The author of the alleged exposé claims to have known Sharp as a self-identified non-Hispanic white woman and said other of Sharp’s acquaintances tasked him/her with revealing the academic’s true identity.

It “remains unknown exactly when she took on this persona and how much she has used it professionally” but “many who previously knew her are quite confused,” given that they “had only ever identified as a non-Hispanic white woman as far as they knew.”

Tom Evelyn, a Furman University spokesperson, told Inside Higher Ed that the university was investigating the allegations against Sharp, adding that he was “disappointed” to learn of them.

Sharp also appears to have served as a faculty adviser for Latines Unides, a Hispanic cultural club and was a featured guest for a panel on Latino College experiences, when she worked previously at Luther College. This was confirmed to the website by Luther spokesperson Laura Barlament.

“We must wonder if she claimed a Chicana background in order to take charge of such a panel,” the Medium author writes.

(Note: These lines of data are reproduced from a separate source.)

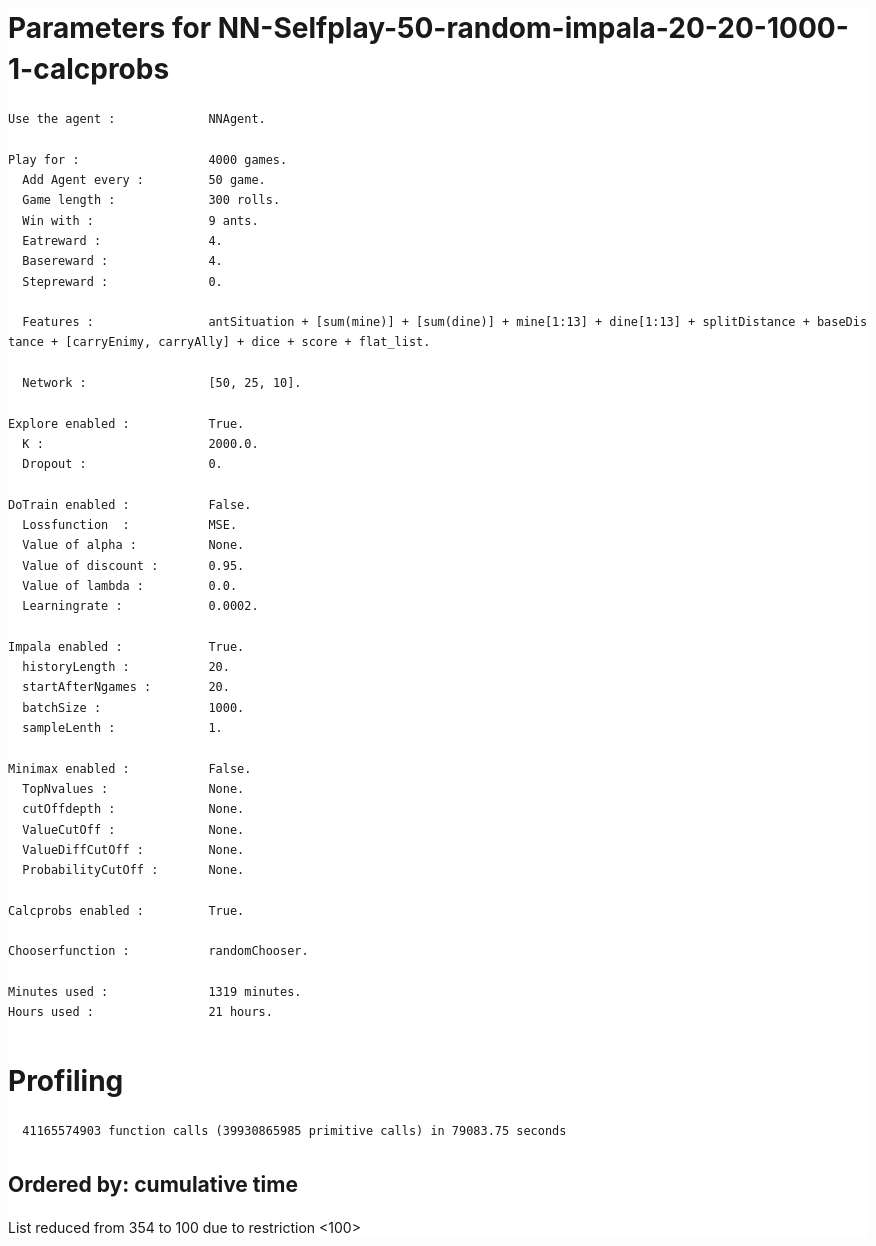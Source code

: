 # Parameters for NN-Selfplay-50-random-impala-20-20-1000-1-calcprobs

    Use the agent :             NNAgent.

    Play for :                  4000 games.
      Add Agent every :         50 game.
      Game length :             300 rolls.
      Win with :                9 ants.
      Eatreward :               4.
      Basereward :              4.
      Stepreward :              0.

      Features :                antSituation + [sum(mine)] + [sum(dine)] + mine[1:13] + dine[1:13] + splitDistance + baseDistance + [carryEnimy, carryAlly] + dice + score + flat_list.

      Network :                 [50, 25, 10].

    Explore enabled :           True.
      K :                       2000.0.
      Dropout :                 0.

    DoTrain enabled :           False.
      Lossfunction  :           MSE.
      Value of alpha :          None.
      Value of discount :       0.95.
      Value of lambda :         0.0.
      Learningrate :            0.0002.

    Impala enabled :            True.
      historyLength :           20.
      startAfterNgames :        20.
      batchSize :               1000.
      sampleLenth :             1.

    Minimax enabled :           False.
      TopNvalues :              None.
      cutOffdepth :             None.
      ValueCutOff :             None.
      ValueDiffCutOff :         None.
      ProbabilityCutOff :       None.

    Calcprobs enabled :         True.

    Chooserfunction :           randomChooser.

    Minutes used :              1319 minutes.
    Hours used :                21 hours.

# Profiling


      41165574903 function calls (39930865985 primitive calls) in 79083.75 seconds

##    Ordered by: cumulative time
   List reduced from 354 to 100 due to restriction <100>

The author also accuses the academic of lying about her background in a now-disappeared biography page on the Furman University website. Sharp wrote there that she grew up in the “majority-minority population” town of Encinitas, California. In reality, they say she grew up in a “wealthy beach community, essentially a white suburb.”

Sharp has yet to comment on the allegations or her reported resignation.

While Sharp has not confirmed her identity, the ‘race faking’ phenomenon has become almost a trend in US academia. Earlier this year, University of Wisconsin-Madison graduate student CV Vitolo and George Washington University African studies professor Jessica Krug, both white, were outed for pretending to be black.